Why do messages remain visible after being dequeued?
A while back, I had an email asking why when a message has been removed from a Workflow-related advanced queue, it still remained visible:
We have a requirement to delete the future planned event from the WF_DEFERRED table. I am executing the below code to delete / remove a record from WF_DEFERRED table, however it is not deleting.

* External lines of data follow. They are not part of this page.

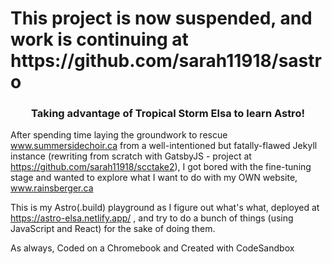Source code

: <h1>This project is now suspended, and work is continuing at https://github.com/sarah11918/sastro</h1>


<h3 align="center">
  Taking advantage of Tropical Storm Elsa to learn Astro!
</h3>

After spending time laying the groundwork to rescue www.summersidechoir.ca from a well-intentioned but fatally-flawed Jekyll instance (rewriting from scratch with GatsbyJS - project at https://github.com/sarah11918/scctake2), I got bored with the fine-tuning stage and wanted to explore what I want to do with my OWN website, www.rainsberger.ca

This is my Astro(.build) playground as I figure out what's what, deployed at https://astro-elsa.netlify.app/ , and try to do a bunch of things (using JavaScript and React) for the sake of doing them.

As always, Coded on a Chromebook and Created with CodeSandbox
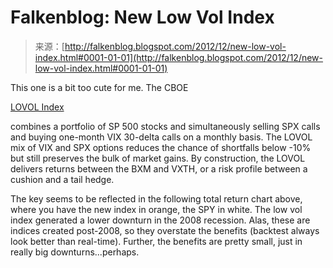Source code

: <!--yml
category: 未分类
date: 2024-05-12 20:18:26
-->

# Falkenblog: New Low Vol Index

> 来源：[http://falkenblog.blogspot.com/2012/12/new-low-vol-index.html#0001-01-01](http://falkenblog.blogspot.com/2012/12/new-low-vol-index.html#0001-01-01)

This one is a bit too cute for me. The CBOE

[LOVOL Index](http://www.sacbee.com/2012/11/29/5019213/cboe-to-introduce-cboe-low-volatility.html)

combines a portfolio of SP 500 stocks and simultaneously selling SPX calls and buying one-month VIX 30-delta calls on a monthly basis. The LOVOL mix of VIX and SPX options reduces the chance of shortfalls below -10% but still preserves the bulk of market gains. By construction, the LOVOL delivers returns between the BXM and VXTH, or a risk profile between a cushion and a tail hedge.

The key seems to be reflected in the following total return chart above, where you have the new index in orange, the SPY in white. The low vol index generated a lower downturn in the 2008 recession. Alas, these are indices created post-2008, so they overstate the benefits (backtest always look better than real-time). Further, the benefits are pretty small, just in really big downturns...perhaps.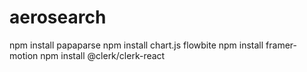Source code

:# aerosearch
npm install papaparse
npm install chart.js flowbite
npm install framer-motion
npm install @clerk/clerk-react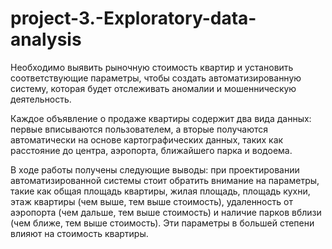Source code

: # project-3.-Exploratory-data-analysis
Необходимо выявить рыночную стоимость квартир и установить соответствующие параметры, чтобы создать автоматизированную систему, которая будет отслеживать аномалии и мошенническую деятельность.

Каждое объявление о продаже квартиры содержит два вида данных: первые вписываются пользователем, а вторые получаются автоматически на основе картографических данных, таких как расстояние до центра, аэропорта, ближайшего парка и водоема.

В ходе работы получены следующие выводы: при проектировании автоматизированной системы стоит обратить внимание на параметры, такие как общая площадь квартиры, жилая площадь, площадь кухни, этаж квартиры (чем выше, тем выше стоимость), удаленность от аэропорта (чем дальше, тем выше стоимость) и наличие парков вблизи (чем ближе, тем выше стоимость). Эти параметры в большей степени влияют на стоимость квартиры.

BEGIN WF_QUEUE.purgeevent (wf_queue.deferredqueue,'<Msg ID>', TRUE); COMMIT; END;
Looking at the example code that they gave me, there is nothing particularly wrong with what they were doing – personally, I’m wary of using the WF_QUEUE APIs to manipulate messages on queues because I prefer to use DBMS_AQ and DBMS_AQADM when working with queues. The reason I’m so reluctant to rely on the Workflow package stems from when Workflow 2.6 first shipped and introduced BES. Working for a large banking client in London, we were the first implementation of Workflow which really pushed what BES was designed to do – however, dealing with Workflow product development regularly made me shudder with some of their suggestions on how to work with queues. At the time, the team leader that I was working with was one of the leading lights of the Oracle integration space, and between us we concluded that we were better steering clear of the Workflow manipulation of queues (anything that relies on polling to check something which could / should have been written as a blocking dequeue was not a good sign, nor was the idea that the product was only shipping ready to work with single consumer queues…)
Anyway, that’s my personal preference – you can use the WF_QUEUE package if you want, but you won’t find anything that I work with that uses that package in preference to the DBMS_AQ package.
The first thing that I said to check was what the retention period for the queue was. When a queue is defined in Oracle, you can define how long a message can remain visible once it has been dequeued (i.e. the retention period), and Oracle Workflow defines a retention period for the seeded queues as standard. The retention period can be checked by running the following SQL:
SELECT owner, name, retention FROM all_queues WHERE name LIKE 'WF%';
If the retention time is not zero, then the message will remain visible for that length of time after it has been processed. Assuming that the message is still visible, we can then check the status of the message by running the following SQL:
SELECT msg_state, count(*) FROM applsys.aq$wf_deferred GROUP BY msg_state; SELECT msg_state FROM applsys.aq$wf_deferred WHERE msg_id = <your message ID>;
If the message has been removed then the status would show as PROCESSED. All that the purgeevent API does is to dequeue and discard the message. If the message has not been processed, then is may well be in a READY state, which indicates that the API has not worked.
As it turned out, the message had been dequeued correctly (the message state was PROCESSED), but the user was still seeing the message because the retention period had not passed completely when they were checking in the queue for the message.
So – that’s why the messages were still visible, despite them being removed from the queue.